- [Work item] Leaving out each picture, transcribe the lines of the listing below exactly from the first through the line that contains "1. 發現頁面中的登入鍵，註".

◆ ◆ ◆ ◆ ◆

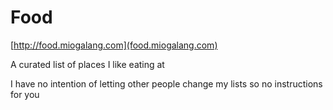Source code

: # Food

[http://food.miogalang.com](food.miogalang.com)

A curated list of places I like eating at

I have no intention of letting other people change my lists so no instructions for you
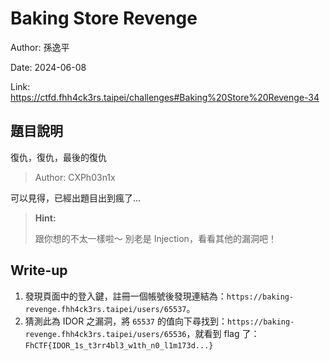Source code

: # Baking Store Revenge

Author: 孫逸平

Date: 2024-06-08

Link: https://ctfd.fhh4ck3rs.taipei/challenges#Baking%20Store%20Revenge-34

## 題目說明

復仇，復仇，最後的復仇

> Author: CXPh03n1x

可以見得，已經出題目出到瘋了...

> **Hint:**
>
> 跟你想的不太一樣啦～
> 別老是 Injection，看看其他的漏洞吧！

## Write-up

1. 發現頁面中的登入鍵，註冊一個帳號後發現連結為：`https://baking-revenge.fhh4ck3rs.taipei/users/65537`。
2. 猜測此為 IDOR 之漏洞，將 `65537` 的值向下尋找到：`https://baking-revenge.fhh4ck3rs.taipei/users/65536`，就看到 flag 了：`FhCTF{IDOR_1s_t3rr4bl3_w1th_n0_l1m173d...}`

◆ ◆ ◆ ◆ ◆

- [Response for this exercise]
Source code

: # Food

[http://food.miogalang.com](food.miogalang.com)

A curated list of places I like eating at

I have no intention of letting other people change my lists so no instructions for you
Source code

: # Baking Store Revenge

Author: 孫逸平

Date: 2024-06-08

Link: https://ctfd.fhh4ck3rs.taipei/challenges#Baking%20Store%20Revenge-34

## 題目說明

復仇，復仇，最後的復仇

> Author: CXPh03n1x

可以見得，已經出題目出到瘋了...

> **Hint:**
>
> 跟你想的不太一樣啦～
> 別老是 Injection，看看其他的漏洞吧！

## Write-up

1. 發現頁面中的登入鍵，註冊一個帳號後發現連結為：`https://baking-revenge.fhh4ck3rs.taipei/users/65537`。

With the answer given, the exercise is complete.